When stocking a first aid kit for your home, you should include the following items:
- Adhesive bandages in a variety of shapes and sizes. Cuts and scrapes come in all sizes and can occur on all parts of the body, so be prepared with different types of bandages.
- Gauze dressing pads. For burns, deep cuts and bigger scrapes and lacerations, you may need to use a gauze or compress dressing to clean and cover the wound.
- Gauze dressing with alcohol. Alcohol is used to clean and disinfect the skin, so make sure to use these before dressing a wound.
- Gauze bandage roll. After a gauze dressing is applied, use a gauze bandage roll to keep the dressing in place and to absorb any fluids that get through the first layer.
- Antiseptic gel or cream, such as Polydine. An antiseptic is used to clean wounds and prevent infections caused by bacteria or fungi.

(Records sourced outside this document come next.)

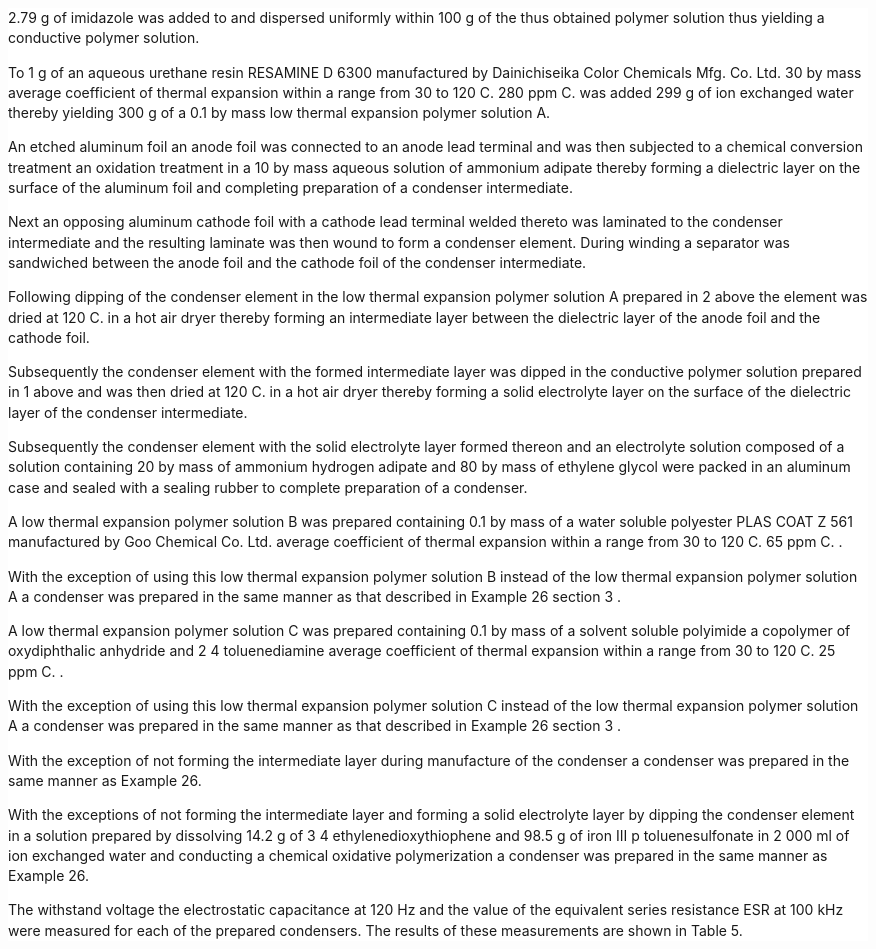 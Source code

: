 2.79 g of imidazole was added to and dispersed uniformly within 100 g of the thus obtained polymer solution thus yielding a conductive polymer solution.

To 1 g of an aqueous urethane resin RESAMINE D 6300 manufactured by Dainichiseika Color Chemicals Mfg. Co. Ltd. 30 by mass average coefficient of thermal expansion within a range from 30 to 120 C. 280 ppm C. was added 299 g of ion exchanged water thereby yielding 300 g of a 0.1 by mass low thermal expansion polymer solution A.

An etched aluminum foil an anode foil was connected to an anode lead terminal and was then subjected to a chemical conversion treatment an oxidation treatment in a 10 by mass aqueous solution of ammonium adipate thereby forming a dielectric layer on the surface of the aluminum foil and completing preparation of a condenser intermediate.

Next an opposing aluminum cathode foil with a cathode lead terminal welded thereto was laminated to the condenser intermediate and the resulting laminate was then wound to form a condenser element. During winding a separator was sandwiched between the anode foil and the cathode foil of the condenser intermediate.

Following dipping of the condenser element in the low thermal expansion polymer solution A prepared in 2 above the element was dried at 120 C. in a hot air dryer thereby forming an intermediate layer between the dielectric layer of the anode foil and the cathode foil.

Subsequently the condenser element with the formed intermediate layer was dipped in the conductive polymer solution prepared in 1 above and was then dried at 120 C. in a hot air dryer thereby forming a solid electrolyte layer on the surface of the dielectric layer of the condenser intermediate.

Subsequently the condenser element with the solid electrolyte layer formed thereon and an electrolyte solution composed of a solution containing 20 by mass of ammonium hydrogen adipate and 80 by mass of ethylene glycol were packed in an aluminum case and sealed with a sealing rubber to complete preparation of a condenser.

A low thermal expansion polymer solution B was prepared containing 0.1 by mass of a water soluble polyester PLAS COAT Z 561 manufactured by Goo Chemical Co. Ltd. average coefficient of thermal expansion within a range from 30 to 120 C. 65 ppm C. .

With the exception of using this low thermal expansion polymer solution B instead of the low thermal expansion polymer solution A a condenser was prepared in the same manner as that described in Example 26 section 3 .

A low thermal expansion polymer solution C was prepared containing 0.1 by mass of a solvent soluble polyimide a copolymer of oxydiphthalic anhydride and 2 4 toluenediamine average coefficient of thermal expansion within a range from 30 to 120 C. 25 ppm C. .

With the exception of using this low thermal expansion polymer solution C instead of the low thermal expansion polymer solution A a condenser was prepared in the same manner as that described in Example 26 section 3 .

With the exception of not forming the intermediate layer during manufacture of the condenser a condenser was prepared in the same manner as Example 26.

With the exceptions of not forming the intermediate layer and forming a solid electrolyte layer by dipping the condenser element in a solution prepared by dissolving 14.2 g of 3 4 ethylenedioxythiophene and 98.5 g of iron III p toluenesulfonate in 2 000 ml of ion exchanged water and conducting a chemical oxidative polymerization a condenser was prepared in the same manner as Example 26.

The withstand voltage the electrostatic capacitance at 120 Hz and the value of the equivalent series resistance ESR at 100 kHz were measured for each of the prepared condensers. The results of these measurements are shown in Table 5.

- Antiseptic spray. Antiseptic spray can come in handy for accidents that involve many scrapes or wounds.
- Microporous wound closure strips. Used to secure dressings, microporous tape is a breathable medical tape that is a necessity in every first aid kit.
- Elastic bandage. Compression bandages are very handy and can be used to secure dressings, to keep a sprained ankle or wrist in place, or to apply pressure.
- Cotton wool. Cotton is used for cleaning wounds as well as padding and protection.
- Scissors. Scissors can be used for cutting gauze, bandages, and tape, but they may also be necessary for cutting away clothing to expose injured areas.
- Eyewash. Eyewashes can be used to help release a foreign object from the eye or to wash out toxic substances.
- Antihistamine tablets and cream. Used to treat allergic reactions and itchy rashes.
- Medical rubber tourniquet. Tourniquets help to stop blood flow to a wound and limit blood loss. They can be dangerous when not used properly. Learn when a tourniquet may be necessary.
Everyone needs to use a first aid kit at some point, so don’t be caught off guard and unprepared. If you suspect that a wound may require professional medical care, don’t delay a trip to the nearest medical emergency center.